Первостепенный интерес Апеля к языку привел его к теории речевых актов Остина. Язык ведь должен быть признан самой активной способностью человека. Вместе с теорией речевых актов Апель усвоил и американский прагматизм. В результате он осуществил беспримерный синтез немецкой и американской философии. Но Апель остался верен трансцендентализму. Философия должна подготовить почву для науки, она предшествует ей. Американец нацелен на действие, поступок. Апель не идет дальше языка. Не мышление, а язык есть условие действия. Но язык реализует сообщество людей, которые благодаря ему коммуницируют друг с другом. Язык возвращает Апеля к герменевтике[84]. Итак, по Апелю, решающие события совершаются в языке. Но как это возможно и возможно ли вообще? Существует ли окончательное рациональное обоснование (нем. Letztbegründung)? Против него выступают многие прагматики и, особенно, постструктуралисты. Апель считает, что оспаривающий правила аргументации, попадает в перформативное противоречие. Положение считается окончательно обоснованным, если а) оно не может быть опровергнуто без противоречия и б) не может быть выведено без логического круга. Иначе говоря, вопреки многочисленным скептикам мы способны выдвигать новые ценности. Диалог должен быть очень хорошо организованным, т.е. он превращается в дискурс, в обмен аргументами. В процессе дискурса ложное критикуется и опровергается, а людям не остается ничего иного, как взять ответственность за принятое решение на себя. Философия в итоге кульминирует в дискурсивной этике ответственности. Итак, вроде бы реализован проект критической теории. Она возвышается над инструментальным разумом, ибо представляет собой этическую вершину. В кратчайшем изложении концептуальный стержень рассуждений Апеля выглядит так: язык – дискурс – этика ответственности.

Приблизительно тот же путь прошел и Юрген Хабермас. В отличие от Апеля он в своей аргументации постоянно ссылается на социальное знание. Хабермас показывает, что эволюция общества связана с ростом актуальности общественного договора. Растет коммуникация между людьми, а идеалам просвещения не видно альтернативы. Именно поэтому на первый план как раз и выходит дискурсивная этика ответственности, призванная дать ключ к разрешению самых злободневных вопросов. Мы должны понять, каким образом возможно разрешение проблем.

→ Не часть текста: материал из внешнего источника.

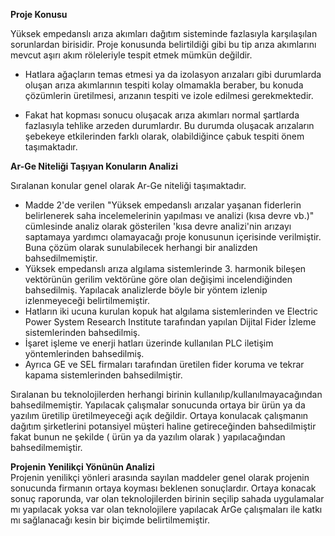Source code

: **Proje Konusu**  

Yüksek empedanslı arıza akımları dağıtım sisteminde fazlasıyla karşılaşılan sorunlardan birisidir. Proje konusunda belirtildiği gibi bu tip arıza akımlarını mevcut aşırı akım röleleriyle tespit etmek mümkün değildir.  

- Hatlara ağaçların temas etmesi ya da izolasyon arızaları gibi durumlarda oluşan arıza akımlarının tespiti kolay olmamakla beraber, bu konuda çözümlerin üretilmesi, arızanın tespiti ve izole edilmesi gerekmektedir. 

- Fakat hat kopması sonucu oluşacak arıza akımları normal şartlarda fazlasıyla tehlike arzeden durumlardır. Bu durumda oluşacak arızaların şebekeye etkilerinden farklı olarak, olabildiğince çabuk tespiti önem taşımaktadır.

**Ar-Ge Niteliği Taşıyan Konuların Analizi**

Sıralanan konular genel olarak Ar-Ge niteliği taşımaktadır. 

-  Madde 2'de verilen "Yüksek empedanslı arızalar yaşanan fiderlerin belirlenerek saha incelemelerinin yapılması ve analizi (kısa devre vb.)" cümlesinde analiz olarak gösterilen 'kısa devre analizi'nin arızayı saptamaya yardımcı olamayacağı proje konusunun içerisinde verilmiştir.  Buna çözüm olarak sunulabilecek herhangi bir analizden bahsedilmemiştir.  
-  Yüksek empedanslı arıza algılama sistemlerinde 3. harmonik bileşen vektörünün gerilim vektörüne göre olan değişimi incelendiğinden bahsedilmiş. Yapılacak analizlerde böyle bir yöntem izlenip izlenmeyeceği belirtilmemiştir.
- Hatların iki ucuna kurulan kopuk hat algılama sistemlerinden ve Electric Power System Research Institute tarafından yapılan Dijital Fider İzleme sistemlerinden bahsedilmiş.
- İşaret işleme ve enerji hatları üzerinde kullanılan PLC iletişim yöntemlerinden bahsedilmiş.
- Ayrıca GE ve SEL firmaları tarafından üretilen fider koruma ve tekrar kapama sistemlerinden bahsedilmiştir. 

Sıralanan bu teknolojilerden herhangi birinin kullanılıp/kullanılmayacağından bahsedilmemiştir. Yapılacak çalışmalar sonucunda ortaya bir ürün ya da yazılım üretilip üretilmeyeceği açık değildir. Ortaya konulacak çalışmanın dağıtım şirketlerini potansiyel müşteri haline getireceğinden bahsedilmiştir fakat bunun ne şekilde ( ürün ya da yazılım olarak ) yapılacağından bahsedilmemiştir.


**Projenin Yenilikçi Yönünün Analizi**  
Projenin yenilikçi yönleri arasında sayılan maddeler genel olarak projenin sonucunda firmanın ortaya koyması beklenen sonuçlardır. Ortaya konacak sonuç raporunda, var olan teknolojilerden birinin seçilip sahada uygulamalar mı yapılacak yoksa var olan teknolojilere yapılacak ArGe çalışmaları ile katkı mı sağlanacağı kesin bir biçimde belirtilmemiştir.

Пишущие о философии Хабермаса обычно отмечают, что в наиболее законченном виде его теория изложена в «Теории коммуникативного действия». В действительности же даже в этом труде она все еще имеет незаконченный вид. На наш взгляд, ее венчает дискурсивная этика, изложенная в монографии «Моральное сознание и коммуникативное действие» (1983)[85].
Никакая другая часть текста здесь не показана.